E' solo un esperimento, rispose Piton alla sua parte dissidente.
"Sta rincoglionendo," ribadì la parte.
Beh, se anche fosse... Piton iniziò ad immaginare tutta una serie di gratificanti situazioni in cui Voldemort spaventava tutti e lui teneva i fili. Basterebbe continuare a rifornirlo di pozione... Davvero, perché non ci aveva mai pensato?
Ma poi un'altra considerazione si fece largo nel suo cervello. Se Voldemort avesse continuato su quella strada presto non avrebbe più fatto paura a nessuno.
Sarebbe diventato lo zimbello della comunità magica. L'avrebbero schernito in pubblico. Gli avrebbero tirato le uova marce.
No, decisamente doveva fare qualcosa per riportarlo alla normalità. O a quello che era prima, in ogni caso.
«Devi riportarlo come prima! Ti prego!»
Il grido (apparentemente disperato) era uscito dall'enorme fiammata verde che si era materializzata nel suo soggiorno. Dalla fiammata, poi, era uscita Lene. La ragazza aveva la faccia sconvolta.
«Non può continuare in questo modo! Ti supplico, Severus, prepara subito un antidoto!» strillò, buttandosi ai suoi piedi.
La prima risposta che salì alla bocca di Piton era un no (la forza dell'abitudine), ma ripensandoci pensò di indagare un po' più approfonditamente nella faccenda.

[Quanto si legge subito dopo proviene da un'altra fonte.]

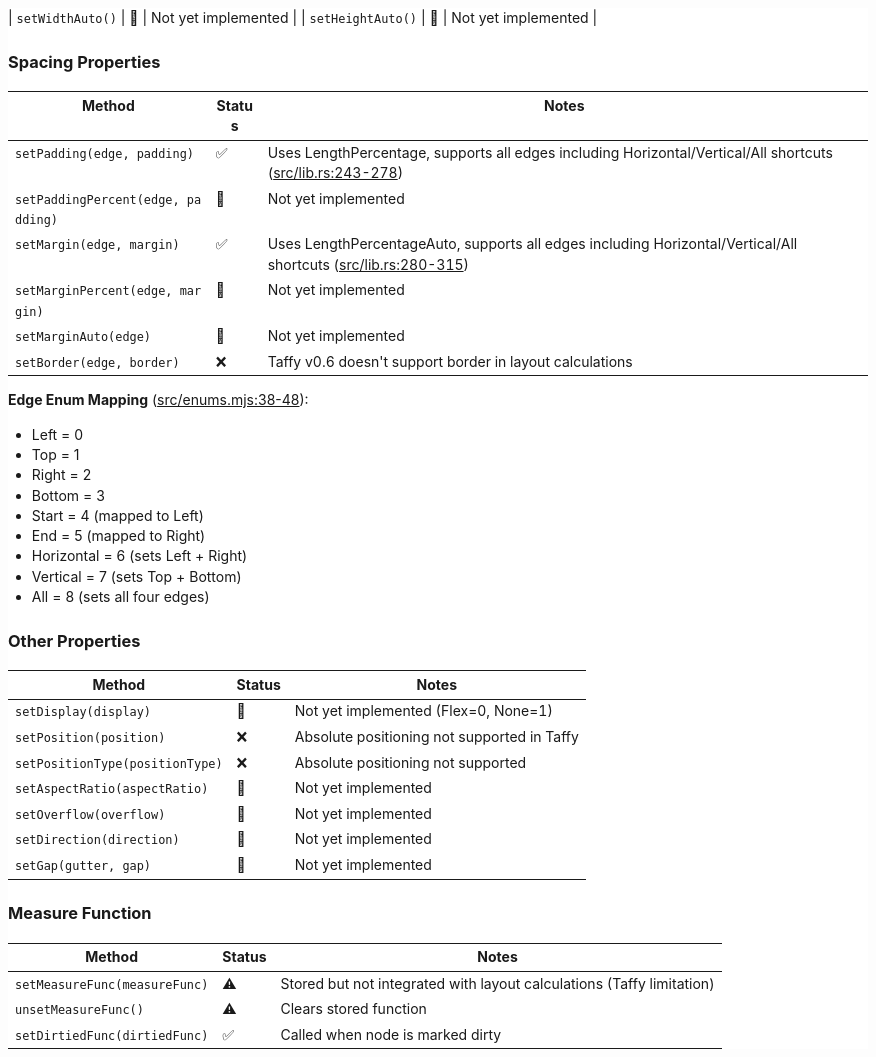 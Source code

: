 | `setWidthAuto()` | 🚧 | Not yet implemented |
| `setHeightAuto()` | 🚧 | Not yet implemented |

### Spacing Properties

| Method | Status | Notes |
|--------|--------|-------|
| `setPadding(edge, padding)` | ✅ | Uses LengthPercentage, supports all edges including Horizontal/Vertical/All shortcuts ([src/lib.rs:243-278](src/lib.rs#L243-L278)) |
| `setPaddingPercent(edge, padding)` | 🚧 | Not yet implemented |
| `setMargin(edge, margin)` | ✅ | Uses LengthPercentageAuto, supports all edges including Horizontal/Vertical/All shortcuts ([src/lib.rs:280-315](src/lib.rs#L280-L315)) |
| `setMarginPercent(edge, margin)` | 🚧 | Not yet implemented |
| `setMarginAuto(edge)` | 🚧 | Not yet implemented |
| `setBorder(edge, border)` | ❌ | Taffy v0.6 doesn't support border in layout calculations |

**Edge Enum Mapping** ([src/enums.mjs:38-48](src/enums.mjs#L38-L48)):
- Left = 0
- Top = 1
- Right = 2
- Bottom = 3
- Start = 4 (mapped to Left)
- End = 5 (mapped to Right)
- Horizontal = 6 (sets Left + Right)
- Vertical = 7 (sets Top + Bottom)
- All = 8 (sets all four edges)

### Other Properties

| Method | Status | Notes |
|--------|--------|-------|
| `setDisplay(display)` | 🚧 | Not yet implemented (Flex=0, None=1) |
| `setPosition(position)` | ❌ | Absolute positioning not supported in Taffy |
| `setPositionType(positionType)` | ❌ | Absolute positioning not supported |
| `setAspectRatio(aspectRatio)` | 🚧 | Not yet implemented |
| `setOverflow(overflow)` | 🚧 | Not yet implemented |
| `setDirection(direction)` | 🚧 | Not yet implemented |
| `setGap(gutter, gap)` | 🚧 | Not yet implemented |

### Measure Function

| Method | Status | Notes |
|--------|--------|-------|
| `setMeasureFunc(measureFunc)` | ⚠️ | Stored but not integrated with layout calculations (Taffy limitation) |
| `unsetMeasureFunc()` | ⚠️ | Clears stored function |
| `setDirtiedFunc(dirtiedFunc)` | ✅ | Called when node is marked dirty |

«Che cosa succede? Pensavo che fossi contenta.»
«Per i primi cinque minuti, forse! E' completamente innaturale! Continua a seguirmi dappertutto! Continua a blaterare di fiori e di cuori! Mi ha già chiesto di sposarlo tre volte! Cerca continuamente di baciare il suolo dove cammino!»

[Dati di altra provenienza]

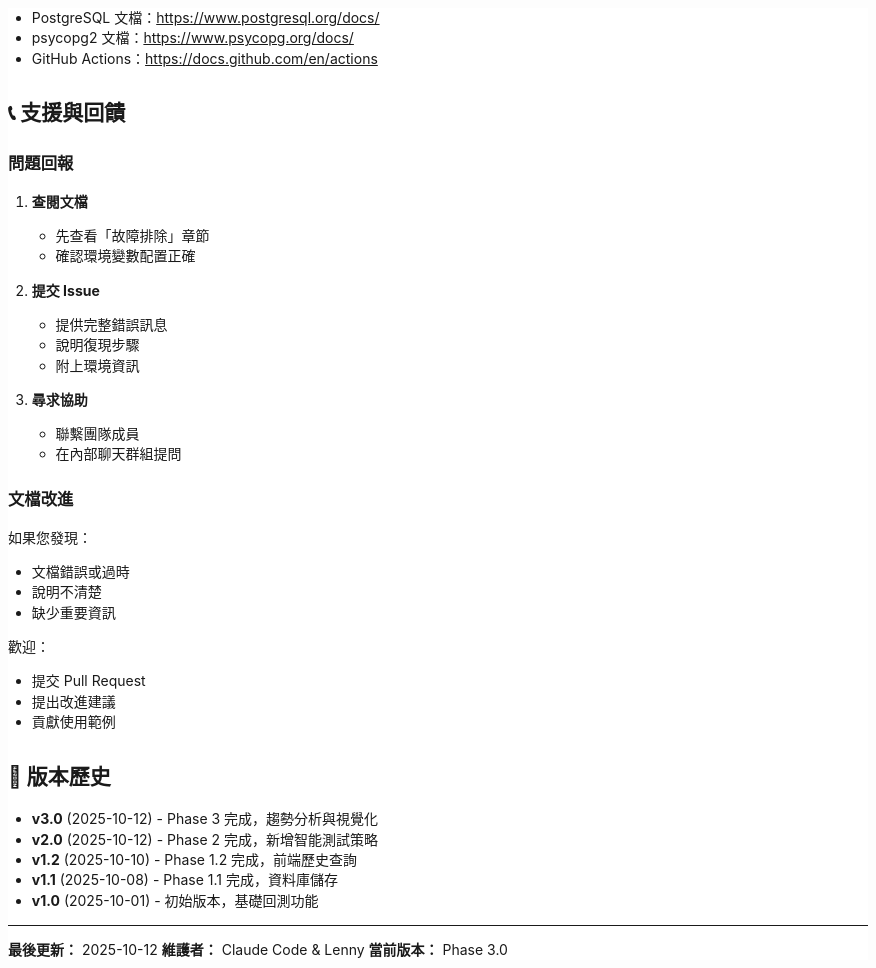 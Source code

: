 - PostgreSQL 文檔：https://www.postgresql.org/docs/
- psycopg2 文檔：https://www.psycopg.org/docs/
- GitHub Actions：https://docs.github.com/en/actions

## 📞 支援與回饋

### 問題回報

1. **查閱文檔**
   - 先查看「故障排除」章節
   - 確認環境變數配置正確

2. **提交 Issue**
   - 提供完整錯誤訊息
   - 說明復現步驟
   - 附上環境資訊

3. **尋求協助**
   - 聯繫團隊成員
   - 在內部聊天群組提問

### 文檔改進

如果您發現：
- 文檔錯誤或過時
- 說明不清楚
- 缺少重要資訊

歡迎：
- 提交 Pull Request
- 提出改進建議
- 貢獻使用範例

## 📜 版本歷史

- **v3.0** (2025-10-12) - Phase 3 完成，趨勢分析與視覺化
- **v2.0** (2025-10-12) - Phase 2 完成，新增智能測試策略
- **v1.2** (2025-10-10) - Phase 1.2 完成，前端歷史查詢
- **v1.1** (2025-10-08) - Phase 1.1 完成，資料庫儲存
- **v1.0** (2025-10-01) - 初始版本，基礎回測功能

---

**最後更新：** 2025-10-12
**維護者：** Claude Code & Lenny
**當前版本：** Phase 3.0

Piton inarcò un sopracciglio. «Davvero?» L'idea che l'Oscuro Signore sposasse quella mina vagante non gli sorrideva nemmeno un po'. Meglio sarebbe stato se avesse sposato lui. Sembrava che in Olanda fosse consentito.

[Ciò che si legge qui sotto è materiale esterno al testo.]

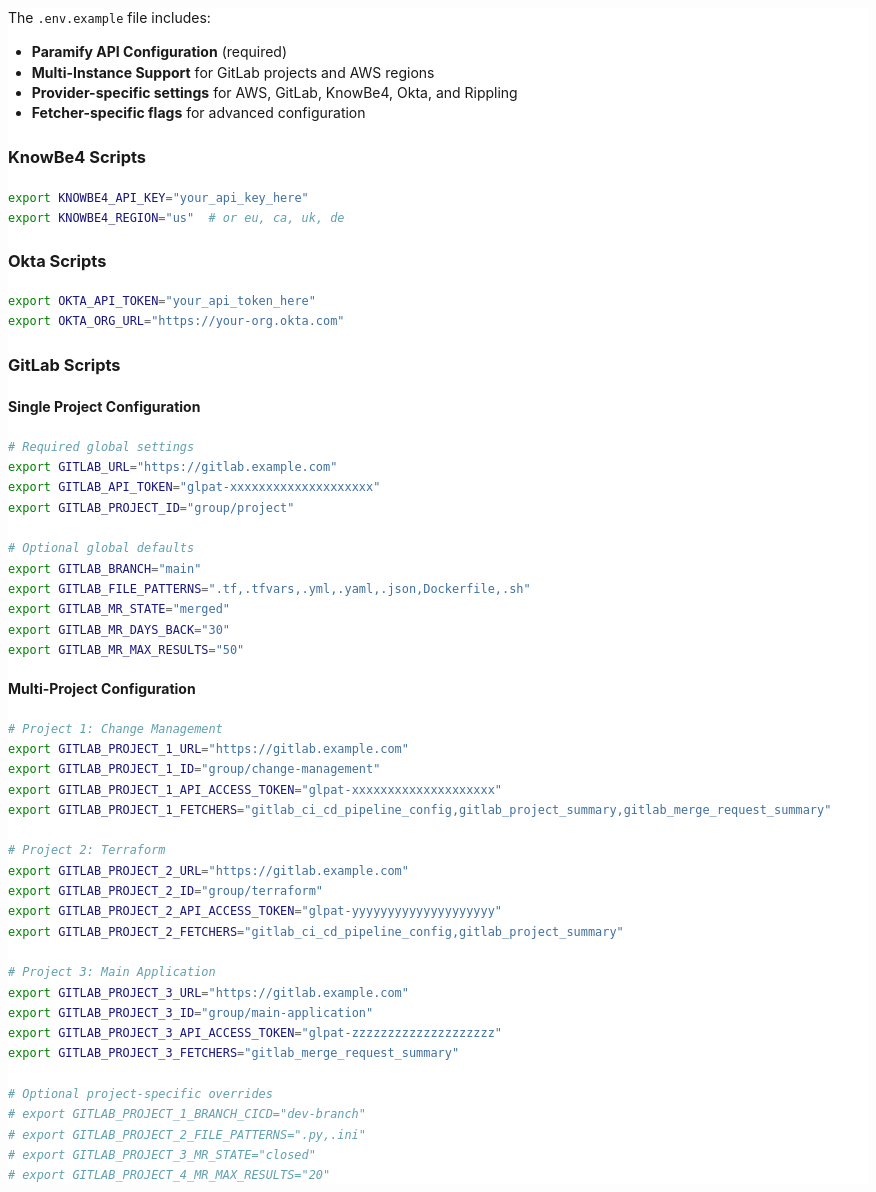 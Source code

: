 The `.env.example` file includes:
- **Paramify API Configuration** (required)
- **Multi-Instance Support** for GitLab projects and AWS regions
- **Provider-specific settings** for AWS, GitLab, KnowBe4, Okta, and Rippling
- **Fetcher-specific flags** for advanced configuration

### KnowBe4 Scripts
```bash
export KNOWBE4_API_KEY="your_api_key_here"
export KNOWBE4_REGION="us"  # or eu, ca, uk, de
```

### Okta Scripts
```bash
export OKTA_API_TOKEN="your_api_token_here"
export OKTA_ORG_URL="https://your-org.okta.com"
```

### GitLab Scripts

#### Single Project Configuration
```bash
# Required global settings
export GITLAB_URL="https://gitlab.example.com"
export GITLAB_API_TOKEN="glpat-xxxxxxxxxxxxxxxxxxxx"
export GITLAB_PROJECT_ID="group/project"

# Optional global defaults
export GITLAB_BRANCH="main"
export GITLAB_FILE_PATTERNS=".tf,.tfvars,.yml,.yaml,.json,Dockerfile,.sh"
export GITLAB_MR_STATE="merged"
export GITLAB_MR_DAYS_BACK="30"
export GITLAB_MR_MAX_RESULTS="50"
```

#### Multi-Project Configuration
```bash
# Project 1: Change Management
export GITLAB_PROJECT_1_URL="https://gitlab.example.com"
export GITLAB_PROJECT_1_ID="group/change-management"
export GITLAB_PROJECT_1_API_ACCESS_TOKEN="glpat-xxxxxxxxxxxxxxxxxxxx"
export GITLAB_PROJECT_1_FETCHERS="gitlab_ci_cd_pipeline_config,gitlab_project_summary,gitlab_merge_request_summary"

# Project 2: Terraform
export GITLAB_PROJECT_2_URL="https://gitlab.example.com"
export GITLAB_PROJECT_2_ID="group/terraform"
export GITLAB_PROJECT_2_API_ACCESS_TOKEN="glpat-yyyyyyyyyyyyyyyyyyyy"
export GITLAB_PROJECT_2_FETCHERS="gitlab_ci_cd_pipeline_config,gitlab_project_summary"

# Project 3: Main Application
export GITLAB_PROJECT_3_URL="https://gitlab.example.com"
export GITLAB_PROJECT_3_ID="group/main-application"
export GITLAB_PROJECT_3_API_ACCESS_TOKEN="glpat-zzzzzzzzzzzzzzzzzzzz"
export GITLAB_PROJECT_3_FETCHERS="gitlab_merge_request_summary"

# Optional project-specific overrides
# export GITLAB_PROJECT_1_BRANCH_CICD="dev-branch"
# export GITLAB_PROJECT_2_FILE_PATTERNS=".py,.ini"
# export GITLAB_PROJECT_3_MR_STATE="closed"
# export GITLAB_PROJECT_4_MR_MAX_RESULTS="20"
```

«Deve smettere immediatamente. Ho dovuto stordirlo, per venire qua.»
Piton sogghignò. Avrebbe pagato oro per vedere Voldemort stordito.
«Bene, ti preparerò una contro-pozione,» disse, evocando il suo calderone e gli ingredienti. Accese la fiamma nel camino e si mise all'opera.
«Ti sarò eternamente debitrice. Solo fa presto, se si riprende...» un brivido la attraversò dalla testa ai piedi.
Piton mescolò gioiosamente gli ingredienti nel calderone. Sempre meglio...
«Eternamente debitrice?» chiese, con voce soave.
Lene lo guardò da sotto in su.
«Non farò saltare per aria quel tuo culo secco,» rettificò.
Piton deglutì.

***

Harry Potter, finalmente, si era ripreso dalla soverchiante sensazione di passione (Voldemort, a casa sua, giaceva privo di sensi). Ma questo non lo rendeva felice come avrebbe dovuto.
Da dove poteva provenire quella sensazione? La risposta era solo una. Voldemort.
E se Voldemort era pazzescamente innamorato (Harry si diede il quattordicesimo pizzicotto degli ultimi venti minuti, tanto per essere sicuro di non star sognando) lui era fottuto.
Si supponeva che l'amore fosse l'unica cosa che avesse più di lui. Non giovava pensare a tutte le cose che invece aveva in meno.
Come ad esempio decenni di studio delle arti oscure, un eccellente dispositivo salvavita e un fisique du role molto più impressionante.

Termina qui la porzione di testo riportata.